Supplied records:

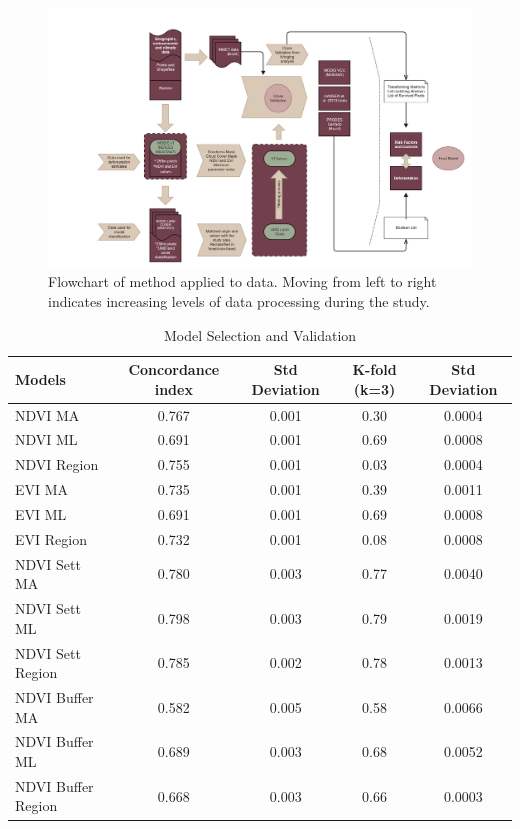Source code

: 
\chapter{}

\begin{landscape}
\begin{figure}[H]
  \centering
  \includegraphics[width=1.5\textwidth]{method.jpg}
\caption{Flowchart of method applied to data. Moving from left to right indicates increasing levels of data processing during the study.}
\label{fig:method}
\end{figure}
\end{landscape}

\begin{table}[H]
\footnotesize
\caption{Model Selection and Validation}
\begin{tabularx}{\linewidth}{X CCCC}
\hline
\hline
Models	& Concordance index & Std Deviation &	K-fold (k=3)	&	Std Deviation \\
\hline
NDVI MA	& 0.767 & 0.001 &	0.30	&	0.0004 \\
NDVI ML	& 0.691 & 0.001	& 0.69	&	0.0008 \\
NDVI Region & 0.755 & 0.001	&	0.03	&	0.0004 \\
EVI MA	& 0.735 & 0.001	& 0.39	&	0.0011 \\
EVI ML & 0.691 & 0.001	&	0.69	&	0.0008 \\
EVI Region & 0.732 & 0.001	&	0.08	&	0.0008 \\
NDVI Sett MA & 0.780 & 0.003 &	0.77	&	0.0040 \\
NDVI Sett ML & 0.798 & 0.003 &	0.79	&	0.0019 \\
NDVI Sett Region & 0.785 & 0.002 &	0.78	&	0.0013 \\
NDVI Buffer MA & 0.582 & 0.005	&	0.58	&	0.0066 \\
NDVI Buffer ML & 0.689 & 0.003	&	0.68	&	0.0052 \\
NDVI Buffer Region & 0.668 & 0.003	&	0.66	&	0.0003 \\
\hline
\hline
\end{tabularx}
\label{kfold}
\end{table}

What you have to do: With the images left out, set down each record exactly as it appears.

Solution for this problem:
Source code

: 
\chapter{}

\begin{landscape}
\begin{figure}[H]
  \centering
  \includegraphics[width=1.5\textwidth]{method.jpg}
\caption{Flowchart of method applied to data. Moving from left to right indicates increasing levels of data processing during the study.}
\label{fig:method}
\end{figure}
\end{landscape}

\begin{table}[H]
\footnotesize
\caption{Model Selection and Validation}
\begin{tabularx}{\linewidth}{X CCCC}
\hline
\hline
Models	& Concordance index & Std Deviation &	K-fold (k=3)	&	Std Deviation \\
\hline
NDVI MA	& 0.767 & 0.001 &	0.30	&	0.0004 \\
NDVI ML	& 0.691 & 0.001	& 0.69	&	0.0008 \\
NDVI Region & 0.755 & 0.001	&	0.03	&	0.0004 \\
EVI MA	& 0.735 & 0.001	& 0.39	&	0.0011 \\
EVI ML & 0.691 & 0.001	&	0.69	&	0.0008 \\
EVI Region & 0.732 & 0.001	&	0.08	&	0.0008 \\
NDVI Sett MA & 0.780 & 0.003 &	0.77	&	0.0040 \\
NDVI Sett ML & 0.798 & 0.003 &	0.79	&	0.0019 \\
NDVI Sett Region & 0.785 & 0.002 &	0.78	&	0.0013 \\
NDVI Buffer MA & 0.582 & 0.005	&	0.58	&	0.0066 \\
NDVI Buffer ML & 0.689 & 0.003	&	0.68	&	0.0052 \\
NDVI Buffer Region & 0.668 & 0.003	&	0.66	&	0.0003 \\
\hline
\hline
\end{tabularx}
\label{kfold}
\end{table}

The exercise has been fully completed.